» Work instruction: Leave out the pictures, then output the lines of the records below from the first through the one containing "is used to hold controlling data.".

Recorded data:
^^^^

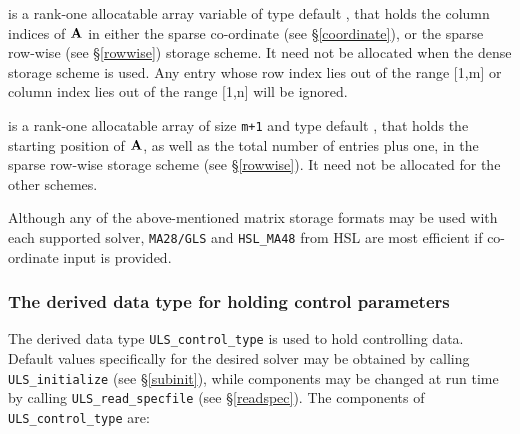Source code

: \documentclass{galahad}
\newcommand{\packagename}{ULS}
\begin{document}
\begin{description}
 is a rank-one allocatable array variable of type default \integer,
that holds the column indices of ${\mathbf{A}}$ in either the sparse co-ordinate
(see \S\ref{coordinate}), or the sparse row-wise
(see \S\ref{rowwise}) storage scheme.
It need not be allocated when the dense
storage scheme is used.
Any entry whose row index lies out of the range $[$1,m$]$ or
column index lies out of the range $[$1,n$]$ will be ignored.

 is a rank-one allocatable array of size {\tt m+1} and type
default \integer, that holds the starting position of ${\mathbf{A}}$, as well
as the total number of entries plus one, in the sparse row-wise storage
scheme (see \S\ref{rowwise}). It need not be allocated for the
other schemes.

\end{description}
Although any of the above-mentioned matrix storage formats may be used
with each supported solver, {\tt MA28/GLS} and {\tt HSL\_MA48}
from HSL are most efficient if co-ordinate input is provided.


\subsubsection{The derived data type for holding control
 parameters}\label{typecontrol}
The derived data type
{\tt \packagename\_control\_type}
is used to hold controlling data.
Default values specifically for the desired solver
may be obtained by calling
{\tt \packagename\_initialize}
(see \S\ref{subinit}),
while components may be changed at run time by calling
{\tt \packagename\_read\-\_specfile}
(see \S\ref{readspec}).
The components of
{\tt \packagename\_control\_type}
are:
\end{document}
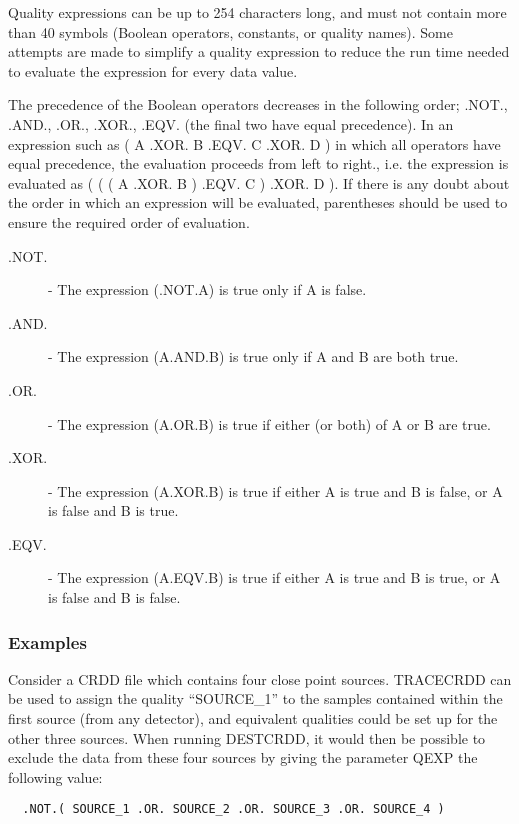 Quality expressions can be up to 254 characters long, and must
not contain more than 40 symbols (Boolean operators, constants,
or quality names). Some attempts are made to simplify a quality
expression to reduce the run time needed to evaluate the
expression for every data value.

The precedence of the Boolean  operators decreases in the following
order; .NOT., .AND., .OR., .XOR., .EQV. (the final two have equal 
precedence). In an expression such as ( A .XOR. B .EQV. C .XOR. D ) in
which all operators have equal precedence, the evaluation proceeds from
left to right., i.e. the expression is evaluated as ( ( ( A .XOR. B )
.EQV. C ) .XOR. D ). If there is any doubt about the order in which an
expression will be evaluated, parentheses should be used to ensure the
required order of evaluation. 

\begin{description}
\item [.NOT.] -
The expression (.NOT.A) is true only if A is false.

\item [.AND.] -
The expression (A.AND.B) is true only if A and B are both true.

\item [.OR.] -
The expression (A.OR.B) is true if either (or both) of A or B are
true. 

\item [.XOR.] -
The expression (A.XOR.B) is true if either A is true and B is
false, or A is false and B is true. 

\item [.EQV.] -
The expression (A.EQV.B) is true if either A is true and B is
true, or A is false and B is false. 
\end{description}

\subsubsection{Examples}
Consider a {\small CRDD} file which contains four close point sources.
{\small TRACECRDD} can be  used to assign the quality ``SOURCE\_1'' to
the samples contained within the  first source (from any
detector), and equivalent qualities could be set up for the other three
sources. When running {\small DESTCRDD}, it would then be possible to
exclude the data from these four sources by giving the parameter
{\small QEXP} the following value: 

\small
\begin{verbatim}
  .NOT.( SOURCE_1 .OR. SOURCE_2 .OR. SOURCE_3 .OR. SOURCE_4 )
\end{verbatim}
\normalsize

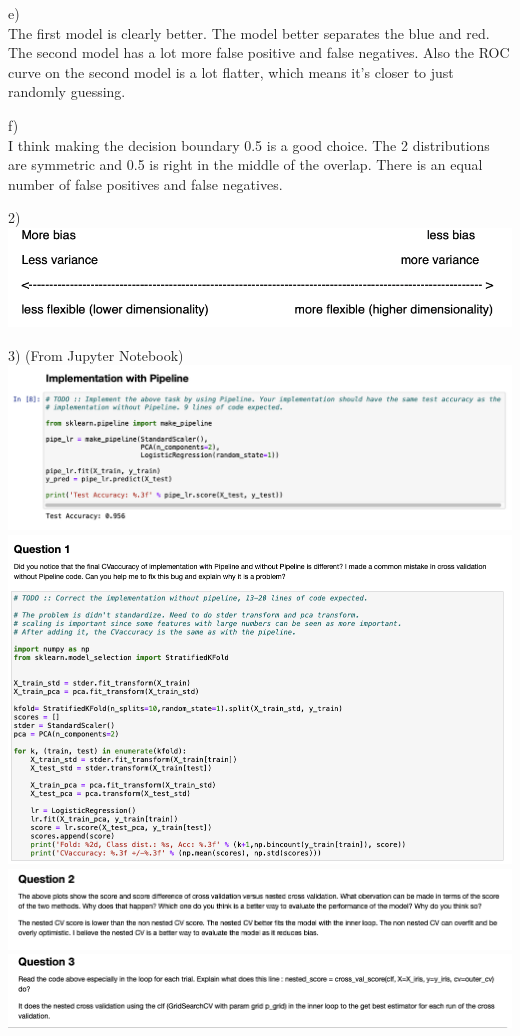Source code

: \documentclass[11pt]{article}
\begin{document}
e) \\ 
The first model is clearly better. The model better separates the blue and red. The second model has a lot more false positive and false negatives. Also the ROC curve on the second model is a lot flatter, which means it's closer to just randomly guessing. 

f) \\
I think making the decision boundary 0.5 is a good choice. The 2 distributions are symmetric and 0.5 is right in the middle of the overlap. There is an equal number of false positives and false negatives.

2) \\
\includegraphics[scale=0.45]{img3}

3) (From Jupyter Notebook) \\
\includegraphics[scale=0.4]{code1} \\

\includegraphics[scale=0.4]{code2} \\

\includegraphics[scale=0.4]{code3} \\

\includegraphics[scale=0.4]{code4} \\
\end{document}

^^^^

» Solution below:
Source code

: \documentclass{galahad}
\newcommand{\packagename}{ULS}
\begin{document}
\begin{description}
 is a rank-one allocatable array variable of type default \integer,
that holds the column indices of ${\mathbf{A}}$ in either the sparse co-ordinate
(see \S\ref{coordinate}), or the sparse row-wise
(see \S\ref{rowwise}) storage scheme.
It need not be allocated when the dense
storage scheme is used.
Any entry whose row index lies out of the range $[$1,m$]$ or
column index lies out of the range $[$1,n$]$ will be ignored.

 is a rank-one allocatable array of size {\tt m+1} and type
default \integer, that holds the starting position of ${\mathbf{A}}$, as well
as the total number of entries plus one, in the sparse row-wise storage
scheme (see \S\ref{rowwise}). It need not be allocated for the
other schemes.

\end{description}
Although any of the above-mentioned matrix storage formats may be used
with each supported solver, {\tt MA28/GLS} and {\tt HSL\_MA48}
from HSL are most efficient if co-ordinate input is provided.


\subsubsection{The derived data type for holding control
 parameters}\label{typecontrol}
The derived data type
{\tt \packagename\_control\_type}
is used to hold controlling data.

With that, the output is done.